Nella sentenza resa nella causa C-565/18 la Corte di giustizia Ue ha stabilito che l’imposta non costituisce una restrizione alla libera circolazione dei capitali in quanto essa si applica nella stessa misura alle operazioni su derivati effettuate in Italia e alle operazioni analoghe concluse in altri Stati. Inoltre la legge italiana non prevede alcuna disparità di trattamento fra operatori finanziari residenti e operatori non residenti i quali, sempre secondo la Corte Ue, si trovano in una situazione del tutto comparabile. È d’altra parte evidente che a causa dell’imposta, l’investimento in derivati basati su azioni o altri titoli disciplinati dal diritto italiano è reso meno vantaggioso rispetto all’investimento in derivati basati su titoli esteri.

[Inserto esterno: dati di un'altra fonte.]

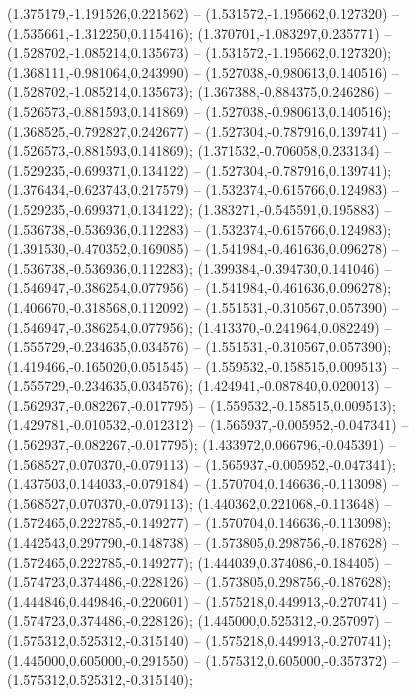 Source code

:  (1.375179,-1.191526,0.221562) -- (1.531572,-1.195662,0.127320) -- (1.535661,-1.312250,0.115416);
 (1.370701,-1.083297,0.235771) -- (1.528702,-1.085214,0.135673) -- (1.531572,-1.195662,0.127320);
 (1.368111,-0.981064,0.243990) -- (1.527038,-0.980613,0.140516) -- (1.528702,-1.085214,0.135673);
 (1.367388,-0.884375,0.246286) -- (1.526573,-0.881593,0.141869) -- (1.527038,-0.980613,0.140516);
 (1.368525,-0.792827,0.242677) -- (1.527304,-0.787916,0.139741) -- (1.526573,-0.881593,0.141869);
 (1.371532,-0.706058,0.233134) -- (1.529235,-0.699371,0.134122) -- (1.527304,-0.787916,0.139741);
 (1.376434,-0.623743,0.217579) -- (1.532374,-0.615766,0.124983) -- (1.529235,-0.699371,0.134122);
 (1.383271,-0.545591,0.195883) -- (1.536738,-0.536936,0.112283) -- (1.532374,-0.615766,0.124983);
 (1.391530,-0.470352,0.169085) -- (1.541984,-0.461636,0.096278) -- (1.536738,-0.536936,0.112283);
 (1.399384,-0.394730,0.141046) -- (1.546947,-0.386254,0.077956) -- (1.541984,-0.461636,0.096278);
 (1.406670,-0.318568,0.112092) -- (1.551531,-0.310567,0.057390) -- (1.546947,-0.386254,0.077956);
 (1.413370,-0.241964,0.082249) -- (1.555729,-0.234635,0.034576) -- (1.551531,-0.310567,0.057390);
 (1.419466,-0.165020,0.051545) -- (1.559532,-0.158515,0.009513) -- (1.555729,-0.234635,0.034576);
 (1.424941,-0.087840,0.020013) -- (1.562937,-0.082267,-0.017795) -- (1.559532,-0.158515,0.009513);
 (1.429781,-0.010532,-0.012312) -- (1.565937,-0.005952,-0.047341) -- (1.562937,-0.082267,-0.017795);
 (1.433972,0.066796,-0.045391) -- (1.568527,0.070370,-0.079113) -- (1.565937,-0.005952,-0.047341);
 (1.437503,0.144033,-0.079184) -- (1.570704,0.146636,-0.113098) -- (1.568527,0.070370,-0.079113);
 (1.440362,0.221068,-0.113648) -- (1.572465,0.222785,-0.149277) -- (1.570704,0.146636,-0.113098);
 (1.442543,0.297790,-0.148738) -- (1.573805,0.298756,-0.187628) -- (1.572465,0.222785,-0.149277);
 (1.444039,0.374086,-0.184405) -- (1.574723,0.374486,-0.228126) -- (1.573805,0.298756,-0.187628);
 (1.444846,0.449846,-0.220601) -- (1.575218,0.449913,-0.270741) -- (1.574723,0.374486,-0.228126);
 (1.445000,0.525312,-0.257097) -- (1.575312,0.525312,-0.315140) -- (1.575218,0.449913,-0.270741);
 (1.445000,0.605000,-0.291550) -- (1.575312,0.605000,-0.357372) -- (1.575312,0.525312,-0.315140);
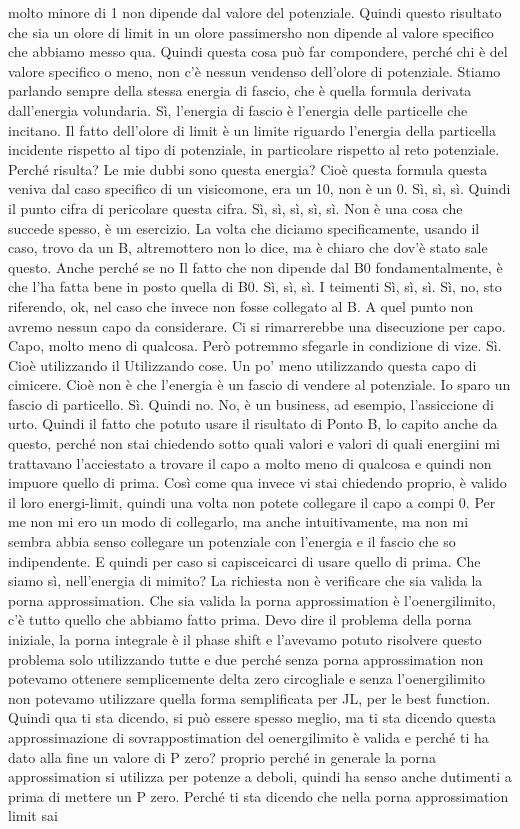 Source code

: \begin{soluzione}
{   molto minore di 1 non dipende dal valore del potenziale. Quindi questo risultato che sia un olore di limit in un olore passimersho non dipende al valore specifico che abbiamo messo qua. Quindi questa cosa può far compondere, perché chi è del valore specifico o meno, non c'è nessun vendenso dell'olore di potenziale. Stiamo parlando sempre della stessa energia di fascio, che è quella formula derivata dall'energia volundaria. Sì, l'energia di fascio è l'energia delle particelle che incitano. Il fatto dell'olore di limit è un limite riguardo l'energia della particella incidente rispetto al tipo di potenziale, in particolare rispetto al reto potenziale. Perché risulta? Le mie dubbi sono questa energia? Cioè questa formula questa veniva dal caso specifico di un visicomone, era un 10, non è un 0. Sì, sì, sì. Quindi il punto cifra di pericolare questa cifra. Sì, sì, sì, sì, sì. Non è una cosa che succede spesso, è un esercizio. La volta che diciamo specificamente, usando il caso, trovo da un B, altremottero non lo dice, ma è chiaro che dov'è stato sale questo. Anche perché se no Il fatto che non dipende dal B0 fondamentalmente, è che l'ha fatta bene in posto quella di B0. Sì, sì, sì. I teimenti Sì, sì, sì. Sì, no, sto riferendo, ok, nel caso che invece non fosse collegato al B. A quel punto non avremo nessun capo da considerare. Ci si rimarrerebbe una disecuzione per capo. Capo, molto meno di qualcosa. Però potremmo sfegarle in condizione di vize. Sì. Cioè utilizzando il Utilizzando cose. Un po' meno utilizzando questa capo di cimicere. Cioè non è che l'energia è un fascio di vendere al potenziale. Io sparo un fascio di particello. Sì. Quindi no. No, è un business, ad esempio, l'assiccione di urto. Quindi il fatto che potuto usare il risultato di Ponto B, lo capito anche da questo, perché non stai chiedendo sotto quali valori e valori di quali energiini mi trattavano l'acciestato a trovare il capo a molto meno di qualcosa e quindi non impuore quello di prima. Così come qua invece vi stai chiedendo proprio, è valido il loro energi-limit, quindi una volta non potete collegare il capo a compi 0. Per me non mi ero un modo di collegarlo, ma anche intuitivamente, ma non mi sembra abbia senso collegare un potenziale con l'energia e il fascio che so indipendente. E quindi per caso si capisceicarci di usare quello di prima. Che siamo sì, nell'energia di mimito? La richiesta non è verificare che sia valida la porna approssimation. Che sia valida la porna approssimation è l'oenergilimito, c'è tutto quello che abbiamo fatto prima. Devo dire il problema della porna iniziale, la porna integrale è il phase shift e l'avevamo potuto risolvere questo problema solo utilizzando tutte e due perché senza porna approssimation non potevamo ottenere semplicemente delta zero circogliale e senza l'oenergilimito non potevamo utilizzare quella forma semplificata per JL, per le best function. Quindi qua ti sta dicendo, si può essere spesso meglio, ma ti sta dicendo questa approssimazione di sovrappostimation del oenergilimito è valida e perché ti ha dato alla fine un valore di P zero? proprio perché in generale la porna approssimation si utilizza per potenze a deboli, quindi ha senso anche dutimenti a prima di mettere un P zero. Perché ti sta dicendo che nella porna approssimation limit sai }
\end{soluzione}
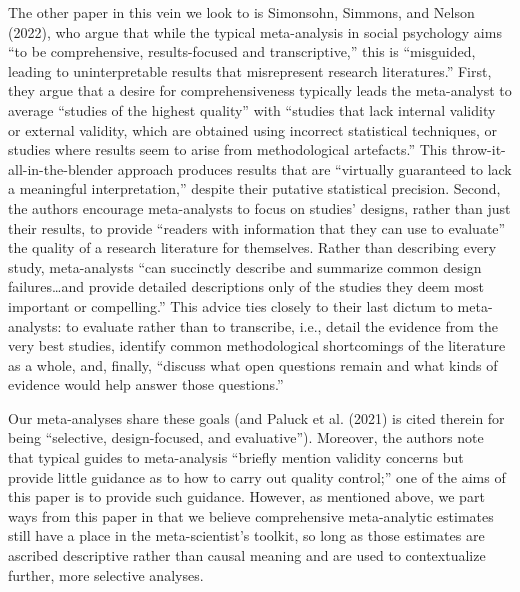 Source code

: \documentclass[
  man]{apa6}
\begin{document}
The other paper in this vein we look to is Simonsohn, Simmons, and Nelson (2022), who argue that while the typical meta-analysis in social psychology aims ``to be comprehensive, results-focused and transcriptive,'' this is ``misguided, leading to uninterpretable results that misrepresent research literatures.'' First, they argue that a desire for comprehensiveness typically leads the meta-analyst to average ``studies of the highest quality'' with ``studies that lack internal validity or external validity, which are obtained using incorrect statistical techniques, or studies where results seem to arise from methodological artefacts.'' This throw-it-all-in-the-blender approach produces results that are ``virtually guaranteed to lack a meaningful interpretation,'' despite their putative statistical precision. Second, the authors encourage meta-analysts to focus on studies' designs, rather than just their results, to provide ``readers with information that they can use to evaluate'' the quality of a research literature for themselves. Rather than describing every study, meta-analysts ``can succinctly describe and summarize common design failures\ldots and provide detailed descriptions only of the studies they deem most important or compelling.'' This advice ties closely to their last dictum to meta-analysts: to evaluate rather than to transcribe, i.e., detail the evidence from the very best studies, identify common methodological shortcomings of the literature as a whole, and, finally, ``discuss what open questions remain and what kinds of evidence would help answer those questions.''

Our meta-analyses share these goals (and Paluck et al. (2021) is cited therein for being ``selective, design-focused, and evaluative''). Moreover, the authors note that typical guides to meta-analysis ``briefly mention validity concerns but provide little guidance as to how to carry out quality control;'' one of the aims of this paper is to provide such guidance. However, as mentioned above, we part ways from this paper in that we believe comprehensive meta-analytic estimates still have a place in the meta-scientist's toolkit, so long as those estimates are ascribed descriptive rather than causal meaning and are used to contextualize further, more selective analyses.
\end{document}
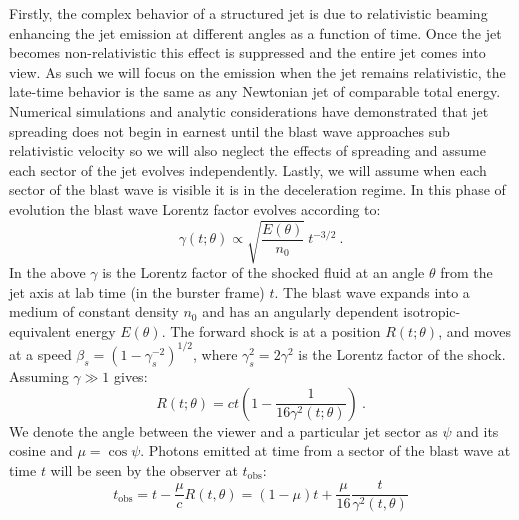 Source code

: \documentclass[twocolumn]{aastex62}
\newcommand{\tobs}{\ensuremath{t_{\mathrm{obs}}}}
\begin{document}
  Firstly, the complex behavior of a structured jet is due to relativistic beaming enhancing the jet emission at different angles as a function of time.  Once the jet becomes non-relativistic this effect is suppressed and the entire jet comes into view.  As such we will focus on the emission when the jet remains relativistic, the late-time behavior is the same as any Newtonian jet of comparable total energy.  Numerical simulations and analytic considerations have demonstrated that jet spreading does not begin in earnest until the blast wave approaches sub relativistic velocity so we will also neglect the effects of spreading and assume each sector of the jet evolves independently.  Lastly, we will assume when each sector of the blast wave is visible it is in the deceleration regime.  In this phase of evolution the blast wave Lorentz factor evolves according to:
  \begin{equation}
	\gamma(t; \theta) \propto \sqrt{\frac{E(\theta)}{n_0}}\ t^{-3/2}\ . \label{eq:lorentzEvolution}
\end{equation}
  In the above $\gamma$ is the Lorentz factor of the shocked fluid at an angle $\theta$ from the jet axis at lab time (in the burster frame) $t$.  The blast wave expands into a medium of constant density $n_0$ and has an angularly dependent isotropic-equivalent energy $E(\theta)$.  The forward shock is at a position $R(t; \theta)$, and moves at a speed $\beta_s = (1-\gamma_s^{-2})^{1/2}$, where $\gamma_s^2 = 2 \gamma^2$ is the Lorentz factor of the shock.  Assuming $\gamma \gg 1$ gives:
\begin{equation}
	R(t; \theta) = ct\left(1-\frac{1}{16 \gamma^2(t; \theta)}\right)\ .
\end{equation}
We denote the angle between the viewer and a particular jet sector as $\psi$ and its cosine and $\mu = \cos \psi$.  Photons emitted at time from a sector of the blast wave at time $t$ will be seen by the observer at $\tobs$:
\begin{equation}
	\tobs = t - \frac{\mu}{c} R(t,\theta) = (1-\mu)t + \frac{\mu}{16}\frac{t}{ \gamma^2(t,\theta)} \label{eq:tobs}
\end{equation}
\end{document}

A questa critica della Société générale la Corte Ue ha ribattuto che non costituiscono restrizioni alla libertà di circolazione dei capitali le “conseguenze svantaggiose” che in mancanza di un’armonizzazione a livello europeo possono derivare all’esercizio delle competenze fiscali da parte dei vari Stati membri, purché le legislazioni tributarie nazionali non pongano in essere discriminazioni, il che si verifica per l’appunto nel caso dell’imposta italiana sui derivati. Per di più, conclude la Corte, non vi è alcuna indicazione che gli operatori non residenti siano assoggettati ad adempimenti dichiarativi diversi e più gravosi di quelli prescritti per gli operatori residenti che effettuano identiche operazioni sui derivati assoggettate all’imposta.

Sulla base della precedente giurisprudenza l’interpretazione data dalla Corte all’articolo 63 Ue nella sentenza C-565/18 era largamente prevedibile. Resta il fatto che, come giustamente rilevato dalla difesa della Société générale, l’imposta italiana sulla transazioni finanziarie penalizza – si badi bene – sui mercati finanziari di tutto il mondo, sia le negoziazioni di azioni emesse da società italiane, sia gli investimenti in derivati basati su azioni di società italiane. Rispetto alle analoghe operazioni su azioni di società estere, comprese anche quelle effettuate in Italia, siamo in presenza di un’evidente “discriminazione a rovescio” a danno, sia pure indiretto, delle società con sede in Italia. Il rimedio nei confronti di tali “discriminazioni a rovescio” non è il ricorso alla Corte di giustizia UE, dato che il Trattato UE tutela unicamente gli operatori degli altri Stati membri, ma il ricorso alla Corte costituzionale per violazione del principio di uguaglianza ex art. 3 della costituzione. Esistono infatti due precedenti nei quali la Corte costituzionale si è pronunciata contro discriminazioni a danno di soggetti italiani nei confronti di soggetti di altri Stati membri UE: le sentenze 249/1995 e 443/1997 riguardanti rispettivamente i lettori italiani di lingua straniera e i produttori italiani di pasta.